An enviable immortality is available to those few who can fuse wit and wisdom to greatest effect. Look through your inbox for collections of ‘funny’ and ‘thought-provoking’ quotes your friends have forwarded you, and very likely you will see these names: Oscar Wilde, Winston Churchill, George Bernard Shaw, Benjamin Disraeli, Socrates, Eleanor Roosevelt, Billy Crystal, Mae West (“I didn’t discover curves; I only uncovered them”) — and Mark Twain.
It’s easy to dismiss Twain (real name Samuel L Clemens) as a storyteller. He was that, and a damn good one. Like a few of his contemporaries (Charles Dickens, Rudyard Kipling) he combined popular writing with lucrative lecture tours, chiefly in America. Twain published The Adventures of Huckleberry Finn when he was 49, and he only made his big money after that, but before that he had spent years listening to stories told. So he learnt how to make a story with more than words, with all the physical and theatrical resources at a storyteller’s command. Read his stories and it is obvious how well Twain understood spoken language.
Which is why they might not at first strike one as high literature. Also, Twain’s heroes are ordinary — democratic, plainspoken and practical. Yet, in the tale featuring one of his most practical protagonists can be seen another feature: the author as a tumbler of myths and missionary of democracy.
Superficially, A Connecticut Yankee (1889) is heavy satire. Hank Morgan is a 19th-century Yank who works in a factory and has a flair for machines and mechanics. One day a dispute with a labourer leads to a knock on the head, and Morgan wakes up in the 6th century, in the time of Arthur of Camelot. Equipped with the formidable mechanical knowledge of the 19th century, he quickly impresses the medievals with displays of fireworks and other shows of magic and miracle. He becomes Arthur’s right-hand man.
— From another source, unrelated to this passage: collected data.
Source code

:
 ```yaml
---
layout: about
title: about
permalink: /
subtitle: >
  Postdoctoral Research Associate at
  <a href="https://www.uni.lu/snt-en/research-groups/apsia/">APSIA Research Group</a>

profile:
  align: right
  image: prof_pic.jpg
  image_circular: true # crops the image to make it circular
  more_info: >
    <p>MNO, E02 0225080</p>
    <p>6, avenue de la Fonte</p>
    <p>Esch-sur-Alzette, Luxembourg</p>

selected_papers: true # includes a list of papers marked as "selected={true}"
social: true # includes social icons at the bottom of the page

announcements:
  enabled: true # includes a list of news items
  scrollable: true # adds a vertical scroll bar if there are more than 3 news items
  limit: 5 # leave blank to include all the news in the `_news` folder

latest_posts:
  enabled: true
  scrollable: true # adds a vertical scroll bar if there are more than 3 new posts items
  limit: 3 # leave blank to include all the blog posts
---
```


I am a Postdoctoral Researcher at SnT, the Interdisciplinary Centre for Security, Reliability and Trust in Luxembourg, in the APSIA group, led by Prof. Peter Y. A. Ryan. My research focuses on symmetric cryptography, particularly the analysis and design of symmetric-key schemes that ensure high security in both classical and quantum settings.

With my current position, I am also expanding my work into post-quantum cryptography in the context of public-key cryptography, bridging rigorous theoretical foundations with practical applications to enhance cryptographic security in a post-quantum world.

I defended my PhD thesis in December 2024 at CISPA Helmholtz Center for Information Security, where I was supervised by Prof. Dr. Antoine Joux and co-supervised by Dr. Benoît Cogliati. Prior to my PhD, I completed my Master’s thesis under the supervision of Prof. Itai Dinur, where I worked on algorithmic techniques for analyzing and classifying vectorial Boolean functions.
While the court and its silly aristocrats amuse themselves with jousting and quests, Morgan gets down to running the country, behind the backs of its idiot rulers. He sets up factories and schools to train intelligent non-nobles, telephone lines and modern armed forces. He aims to slowly sideline the courtly class, which he considers useless and a burden on the country — represented by its honest workers. Finally, Morgan hopes, he will be able to awaken the slumbering people, enslaved by their own ignorance and by the Church’s instructions to suffer and obey.
Of course this is a sarcastic takedown of Sir Thomas Malory’s Le Morte d’Arthur — the collection of medieval romances upon which the modern Arthur legend was built. But eventually he turns from satire. The end of A Connecticut Yankee is astonishingly cruel, yet startlingly realistic. The experiment fails, and Morgan’s small cohort of converts wins a battle but loses the war. You can bring tools to medievals, but you cannot change their way of thinking. Morgan is a failed prophet.
Though Twain was one of the progenitors of American literature, in this book he toed an ancient line. A Connecticut Yankee is really about the present. The public is always gullible and biddable, rulers are usually delusional. Yet the ideal exerts a powerful attraction. Think of Thomas More’s Utopia, Jonathan Swift’s Gulliver’s Travels, George Orwell’s Animal Farm and Nineteen Eighty-Four. The alien outsider who arrives to study or save a people from themselves: Avatar, Star Trek, Tocqueville or the Spanish conquistadors. Consider Nehru and his technocrats/secularisers in newly independent India.
This year is the 175th anniversary of Mark Twain’s birth, and the centenary of his death. It is being celebrated in America with a host of events at places where Twain lived and worked. But Twain is as relevant anywhere in the modern world, and deserves a certain amount of worship here in India as well.